OPPORTUNITÀ E RISCHI
Il welfare aziendale non è stato solo un metodo per difendere le retribuzioni dall'erosione inflazionistica. Premi di produttività e benefit aumentano anche il coinvolgimento e la fidelizzazione dei dipendenti. Un'indagine Bva Doxa su 1.500 intervistati ha evidenziato che il 75% del campione considera molto valido lo strumento dell'incentivazione per incrementare e favorire l'engagement dei dipendenti. Il 62% di coloro che fruiscono di piani di welfare ha indicato nel sentirsi responsabilizzato il valore più importante, seguito dal sentirsi apprezzato (52%) e coinvolto (51%). Il 68% dei dipendenti ritiene molto rilevante l'impatto della condizione lavorativa sul benessere mentale e psicologico, percentuale cresce all'87% tra coloro che hanno un elevato benessere lavorativo. Insomma, i benefit sono anche un metodo antistress. Anzi, tanto maggiore sarà l'offerta di welfare e di well being tanto più la giovane manodopera qualificata sarà invogliata a preferire un'azienda anziché un'altra.
Il rovescio della medaglia è rappresentato dalla barriera che si crea tra le aziende ancora in minoranza che erogano welfare e quelle che non lo fanno. Ad esempio, grandi gruppi industriali e dei servizi (per citarne alcuni: Enel, Eni, EssilorLuxottica, Ferrero, Intesa Sanpaolo e Tod's) sono molto generosi nei confronti dei dipendenti.

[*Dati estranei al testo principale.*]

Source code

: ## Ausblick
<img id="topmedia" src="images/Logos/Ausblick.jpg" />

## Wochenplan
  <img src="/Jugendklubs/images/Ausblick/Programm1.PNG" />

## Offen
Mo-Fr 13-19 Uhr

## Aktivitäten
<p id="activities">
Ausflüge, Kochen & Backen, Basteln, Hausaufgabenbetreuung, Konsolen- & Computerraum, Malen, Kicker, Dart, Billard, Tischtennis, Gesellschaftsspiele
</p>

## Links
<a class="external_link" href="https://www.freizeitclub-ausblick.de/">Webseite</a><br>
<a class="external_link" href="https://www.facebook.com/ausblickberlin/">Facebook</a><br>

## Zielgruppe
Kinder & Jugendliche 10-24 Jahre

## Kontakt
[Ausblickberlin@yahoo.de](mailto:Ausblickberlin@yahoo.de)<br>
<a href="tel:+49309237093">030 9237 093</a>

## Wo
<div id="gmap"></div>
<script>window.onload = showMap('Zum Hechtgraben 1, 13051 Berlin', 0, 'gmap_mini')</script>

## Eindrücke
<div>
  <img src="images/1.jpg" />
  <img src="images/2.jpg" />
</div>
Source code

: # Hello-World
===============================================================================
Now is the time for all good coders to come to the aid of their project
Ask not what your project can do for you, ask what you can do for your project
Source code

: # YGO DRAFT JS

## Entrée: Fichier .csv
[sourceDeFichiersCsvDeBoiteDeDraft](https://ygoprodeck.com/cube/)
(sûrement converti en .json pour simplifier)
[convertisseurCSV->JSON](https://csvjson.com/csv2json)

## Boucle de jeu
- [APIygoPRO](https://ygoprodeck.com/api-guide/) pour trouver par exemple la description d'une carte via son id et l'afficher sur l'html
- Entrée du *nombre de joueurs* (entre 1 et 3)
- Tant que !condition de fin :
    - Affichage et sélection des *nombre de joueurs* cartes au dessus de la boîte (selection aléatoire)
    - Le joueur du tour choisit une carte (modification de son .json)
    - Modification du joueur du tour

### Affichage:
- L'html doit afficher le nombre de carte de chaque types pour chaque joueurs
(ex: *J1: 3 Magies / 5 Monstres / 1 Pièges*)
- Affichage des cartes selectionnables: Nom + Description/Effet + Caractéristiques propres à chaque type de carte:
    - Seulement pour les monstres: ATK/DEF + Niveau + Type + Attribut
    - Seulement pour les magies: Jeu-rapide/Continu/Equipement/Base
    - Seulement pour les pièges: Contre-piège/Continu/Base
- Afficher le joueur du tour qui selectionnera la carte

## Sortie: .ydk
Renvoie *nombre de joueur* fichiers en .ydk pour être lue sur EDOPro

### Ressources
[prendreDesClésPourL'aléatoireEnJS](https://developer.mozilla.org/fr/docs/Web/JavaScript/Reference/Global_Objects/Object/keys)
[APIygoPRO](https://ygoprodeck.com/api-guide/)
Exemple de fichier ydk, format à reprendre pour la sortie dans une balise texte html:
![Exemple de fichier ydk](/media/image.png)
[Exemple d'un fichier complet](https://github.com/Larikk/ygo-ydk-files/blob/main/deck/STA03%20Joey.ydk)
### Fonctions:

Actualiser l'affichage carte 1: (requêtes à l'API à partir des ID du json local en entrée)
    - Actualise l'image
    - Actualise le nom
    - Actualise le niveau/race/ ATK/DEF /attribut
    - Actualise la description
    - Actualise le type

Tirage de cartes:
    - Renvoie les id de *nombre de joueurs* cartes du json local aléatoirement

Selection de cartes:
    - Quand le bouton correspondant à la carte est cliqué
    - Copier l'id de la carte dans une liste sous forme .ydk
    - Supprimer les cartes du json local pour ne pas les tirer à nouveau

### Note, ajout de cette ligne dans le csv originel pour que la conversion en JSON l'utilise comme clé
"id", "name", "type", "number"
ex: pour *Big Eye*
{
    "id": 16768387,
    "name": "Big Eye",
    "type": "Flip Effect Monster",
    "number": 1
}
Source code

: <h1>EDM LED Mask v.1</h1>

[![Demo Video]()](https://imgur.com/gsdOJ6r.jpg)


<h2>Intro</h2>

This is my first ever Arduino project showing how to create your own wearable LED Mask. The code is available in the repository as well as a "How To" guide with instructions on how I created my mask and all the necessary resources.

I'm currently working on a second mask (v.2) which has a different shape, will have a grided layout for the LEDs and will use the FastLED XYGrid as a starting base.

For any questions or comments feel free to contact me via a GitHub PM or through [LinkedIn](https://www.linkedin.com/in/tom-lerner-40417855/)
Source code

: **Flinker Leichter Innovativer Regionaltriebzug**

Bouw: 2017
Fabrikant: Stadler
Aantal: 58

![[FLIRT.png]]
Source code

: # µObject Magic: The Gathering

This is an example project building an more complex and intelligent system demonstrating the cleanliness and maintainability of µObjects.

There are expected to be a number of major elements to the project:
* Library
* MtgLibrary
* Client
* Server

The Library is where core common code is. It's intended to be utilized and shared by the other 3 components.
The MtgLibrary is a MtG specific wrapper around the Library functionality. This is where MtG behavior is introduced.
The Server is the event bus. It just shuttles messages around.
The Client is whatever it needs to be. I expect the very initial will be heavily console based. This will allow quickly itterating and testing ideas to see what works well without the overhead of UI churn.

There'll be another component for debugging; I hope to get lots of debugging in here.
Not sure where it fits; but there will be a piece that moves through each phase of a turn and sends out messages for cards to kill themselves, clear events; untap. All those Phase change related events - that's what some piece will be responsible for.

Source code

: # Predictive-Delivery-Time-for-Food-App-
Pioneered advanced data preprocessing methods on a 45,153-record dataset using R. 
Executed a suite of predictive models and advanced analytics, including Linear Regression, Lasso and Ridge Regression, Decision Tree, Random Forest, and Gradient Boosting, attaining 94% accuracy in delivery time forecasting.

Questo creerà sebbene involontariamente un discrimine tra chi può investire nel benessere di dipendenti, quadri e manager e chi non può, tra chi è «professionalizzato» per lavorare in un determinato contesto e chi, invece, resta impiegato in edilizia e agricoltura, tra i settori che utilizzano meno il welfare e che non di rado assumono manodopera poco qualificata. Ma questo è anche un problema di qualità dell'intero sistema della formazione.